Relationships in crisis
It’s largely peopled by long-term married couples who have settled into their individual routines and grown apart. Through Costello’s perceptive eye she is able to reveal those small life-changing moments that alter forever a couple’s relationship.
For instance, in Things I See, Annie witnesses her husband, Don, having sex with her sister, Lucy, on the kitchen worktop, but decides to never mention it because she feels she has far too much to lose. Romy, in Room in Her Head, makes a similar decision when she discovers that her husband has a son he’s never told her about.
In Insomniac, Andrew and Ann rarely talk, and Andrew, the insomniac of the title, secretly leaves the house on the nights he cannot sleep to drive around town. When he confesses that he once spent the night with a female police officer, Ann regrets ever asking him, “Tell me what you think about. Tell me what you do here at night.”

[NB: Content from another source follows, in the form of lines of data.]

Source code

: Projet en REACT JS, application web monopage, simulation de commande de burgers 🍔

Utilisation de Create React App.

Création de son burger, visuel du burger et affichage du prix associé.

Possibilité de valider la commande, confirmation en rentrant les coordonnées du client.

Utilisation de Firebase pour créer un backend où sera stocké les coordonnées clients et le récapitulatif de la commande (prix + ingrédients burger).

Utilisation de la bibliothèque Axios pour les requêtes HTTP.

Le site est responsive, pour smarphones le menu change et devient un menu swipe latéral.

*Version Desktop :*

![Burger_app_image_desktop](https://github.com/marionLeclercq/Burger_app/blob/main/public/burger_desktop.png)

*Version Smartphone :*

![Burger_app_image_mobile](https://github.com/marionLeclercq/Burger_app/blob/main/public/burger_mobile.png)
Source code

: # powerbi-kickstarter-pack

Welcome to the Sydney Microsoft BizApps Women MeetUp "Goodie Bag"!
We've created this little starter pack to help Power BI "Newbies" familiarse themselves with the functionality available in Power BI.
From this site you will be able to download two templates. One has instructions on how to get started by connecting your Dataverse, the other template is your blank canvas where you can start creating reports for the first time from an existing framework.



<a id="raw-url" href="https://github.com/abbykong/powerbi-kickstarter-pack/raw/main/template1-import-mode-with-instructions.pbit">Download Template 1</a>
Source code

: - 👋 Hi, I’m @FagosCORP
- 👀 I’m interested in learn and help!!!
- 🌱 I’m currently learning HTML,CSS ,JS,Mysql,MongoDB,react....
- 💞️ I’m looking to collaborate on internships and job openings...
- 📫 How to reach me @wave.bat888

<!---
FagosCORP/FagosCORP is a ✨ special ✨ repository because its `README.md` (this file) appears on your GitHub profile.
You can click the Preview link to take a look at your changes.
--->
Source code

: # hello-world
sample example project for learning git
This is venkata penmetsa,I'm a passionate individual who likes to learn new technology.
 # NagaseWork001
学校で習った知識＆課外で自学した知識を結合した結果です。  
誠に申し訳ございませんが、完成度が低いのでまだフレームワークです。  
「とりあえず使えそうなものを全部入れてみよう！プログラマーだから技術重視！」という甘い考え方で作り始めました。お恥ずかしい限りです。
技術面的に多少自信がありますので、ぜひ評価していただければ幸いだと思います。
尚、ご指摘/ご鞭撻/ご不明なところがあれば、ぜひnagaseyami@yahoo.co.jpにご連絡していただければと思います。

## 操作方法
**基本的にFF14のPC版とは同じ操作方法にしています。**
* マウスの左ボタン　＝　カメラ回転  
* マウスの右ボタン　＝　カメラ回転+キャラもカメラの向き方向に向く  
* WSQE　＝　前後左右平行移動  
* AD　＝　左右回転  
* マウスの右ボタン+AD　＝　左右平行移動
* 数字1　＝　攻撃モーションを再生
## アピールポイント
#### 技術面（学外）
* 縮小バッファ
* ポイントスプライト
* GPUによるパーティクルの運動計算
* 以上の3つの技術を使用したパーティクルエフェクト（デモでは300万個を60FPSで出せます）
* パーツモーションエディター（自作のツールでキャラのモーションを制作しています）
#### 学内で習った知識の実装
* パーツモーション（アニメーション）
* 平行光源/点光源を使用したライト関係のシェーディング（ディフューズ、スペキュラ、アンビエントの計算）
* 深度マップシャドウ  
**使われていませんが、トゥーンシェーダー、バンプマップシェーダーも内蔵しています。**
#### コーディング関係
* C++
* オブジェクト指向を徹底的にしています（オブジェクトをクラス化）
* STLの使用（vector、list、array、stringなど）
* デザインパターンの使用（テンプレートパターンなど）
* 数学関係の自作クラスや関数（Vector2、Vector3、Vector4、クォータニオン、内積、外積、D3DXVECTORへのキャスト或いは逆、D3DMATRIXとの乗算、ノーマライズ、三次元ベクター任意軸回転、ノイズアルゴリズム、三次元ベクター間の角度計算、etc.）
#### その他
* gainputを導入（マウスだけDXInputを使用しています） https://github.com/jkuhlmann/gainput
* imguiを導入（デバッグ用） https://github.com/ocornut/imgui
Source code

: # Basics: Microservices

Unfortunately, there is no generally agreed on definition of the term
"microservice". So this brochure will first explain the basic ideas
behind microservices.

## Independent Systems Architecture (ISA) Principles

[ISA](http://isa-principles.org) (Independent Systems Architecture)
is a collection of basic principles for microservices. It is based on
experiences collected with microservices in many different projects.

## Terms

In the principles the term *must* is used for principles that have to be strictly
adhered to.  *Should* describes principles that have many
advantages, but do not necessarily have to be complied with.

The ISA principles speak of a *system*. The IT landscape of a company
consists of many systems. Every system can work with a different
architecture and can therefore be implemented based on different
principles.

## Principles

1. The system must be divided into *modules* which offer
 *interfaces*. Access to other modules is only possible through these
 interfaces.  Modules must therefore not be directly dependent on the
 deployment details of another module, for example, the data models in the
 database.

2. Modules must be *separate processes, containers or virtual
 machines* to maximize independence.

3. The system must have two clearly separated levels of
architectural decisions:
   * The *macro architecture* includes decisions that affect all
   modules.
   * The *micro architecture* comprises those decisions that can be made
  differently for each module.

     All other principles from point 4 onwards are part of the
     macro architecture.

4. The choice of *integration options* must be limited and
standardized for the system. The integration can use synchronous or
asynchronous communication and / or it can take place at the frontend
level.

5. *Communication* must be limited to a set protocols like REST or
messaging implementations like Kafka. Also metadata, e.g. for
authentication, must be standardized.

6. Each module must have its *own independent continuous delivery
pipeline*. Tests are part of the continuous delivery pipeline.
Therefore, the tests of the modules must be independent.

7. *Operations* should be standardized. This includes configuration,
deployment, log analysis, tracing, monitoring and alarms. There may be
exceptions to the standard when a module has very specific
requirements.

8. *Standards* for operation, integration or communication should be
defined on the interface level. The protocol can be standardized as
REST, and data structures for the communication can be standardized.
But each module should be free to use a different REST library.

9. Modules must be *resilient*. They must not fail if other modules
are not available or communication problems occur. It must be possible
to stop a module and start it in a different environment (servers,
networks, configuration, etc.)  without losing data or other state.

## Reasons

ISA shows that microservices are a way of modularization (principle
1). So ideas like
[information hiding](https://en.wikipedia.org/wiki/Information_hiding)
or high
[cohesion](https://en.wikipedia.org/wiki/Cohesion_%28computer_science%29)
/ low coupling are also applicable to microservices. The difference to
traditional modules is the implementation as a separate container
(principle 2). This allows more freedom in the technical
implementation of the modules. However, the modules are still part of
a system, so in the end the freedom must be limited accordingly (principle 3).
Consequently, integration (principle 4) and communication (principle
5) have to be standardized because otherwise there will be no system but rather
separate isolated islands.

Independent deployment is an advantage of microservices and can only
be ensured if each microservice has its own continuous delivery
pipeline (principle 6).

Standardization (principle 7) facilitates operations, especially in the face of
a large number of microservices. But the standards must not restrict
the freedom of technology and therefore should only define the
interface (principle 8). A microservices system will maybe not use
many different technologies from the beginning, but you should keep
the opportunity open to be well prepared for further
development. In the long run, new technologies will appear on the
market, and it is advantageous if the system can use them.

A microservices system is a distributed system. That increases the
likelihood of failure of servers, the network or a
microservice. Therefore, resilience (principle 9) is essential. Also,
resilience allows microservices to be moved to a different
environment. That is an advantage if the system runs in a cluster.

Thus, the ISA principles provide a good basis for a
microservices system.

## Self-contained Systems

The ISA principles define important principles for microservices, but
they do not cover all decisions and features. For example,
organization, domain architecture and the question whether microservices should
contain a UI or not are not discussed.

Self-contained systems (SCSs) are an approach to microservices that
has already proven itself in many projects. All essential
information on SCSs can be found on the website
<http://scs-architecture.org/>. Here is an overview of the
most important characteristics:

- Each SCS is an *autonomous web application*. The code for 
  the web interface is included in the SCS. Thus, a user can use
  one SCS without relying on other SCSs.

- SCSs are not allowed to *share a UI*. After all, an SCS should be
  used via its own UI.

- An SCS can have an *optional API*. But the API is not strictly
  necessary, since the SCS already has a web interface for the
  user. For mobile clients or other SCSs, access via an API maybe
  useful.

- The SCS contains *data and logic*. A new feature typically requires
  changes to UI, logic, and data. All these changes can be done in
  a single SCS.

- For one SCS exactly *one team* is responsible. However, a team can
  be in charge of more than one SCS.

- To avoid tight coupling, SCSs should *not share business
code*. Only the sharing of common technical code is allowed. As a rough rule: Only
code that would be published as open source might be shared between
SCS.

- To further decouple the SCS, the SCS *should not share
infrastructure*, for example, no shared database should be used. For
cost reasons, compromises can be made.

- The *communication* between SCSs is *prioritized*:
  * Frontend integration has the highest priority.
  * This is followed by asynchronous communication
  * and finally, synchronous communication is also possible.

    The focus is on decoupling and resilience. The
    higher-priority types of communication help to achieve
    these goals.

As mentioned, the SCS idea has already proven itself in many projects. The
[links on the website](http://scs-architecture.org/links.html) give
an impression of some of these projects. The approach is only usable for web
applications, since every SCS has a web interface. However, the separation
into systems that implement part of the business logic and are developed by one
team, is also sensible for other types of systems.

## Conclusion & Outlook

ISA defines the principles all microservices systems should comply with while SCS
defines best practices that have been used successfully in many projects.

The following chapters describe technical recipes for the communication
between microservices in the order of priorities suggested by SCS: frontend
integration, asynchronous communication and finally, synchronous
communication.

There are other stories of infidelities, both physical and psychological. For instance, in The Astral Plane an unhappy wife, E, wants more from her marriage but doesn’t quite know what that “more” might entail. When she strikes up an email correspondence with a man in New York she falls in love with him despite never having met or heard his voice.
While in Sleeping with a Stranger, a happily married school inspector takes a shine to a young teacher but keeps the relationship wholly professional. But a decade or more later, when he spots her at a conference, he takes her back to his hotel room.
Coming of age tales
But least you think all the stories are about sexual encounters, they’re not. Costello does a nice line in coming-of-age stories too.
In the lead story, a 17-year-old girl takes a summer job at a china factory sponging clay cups and her world opens up into one of gossip and petty rivalries between her all-female co-workers. When she strikes up a platonic friendship with a lonely bachelor no one much likes and later gets a promotion for being so good at her menial job, her colleagues shun her for reasons she can’t quite fathom.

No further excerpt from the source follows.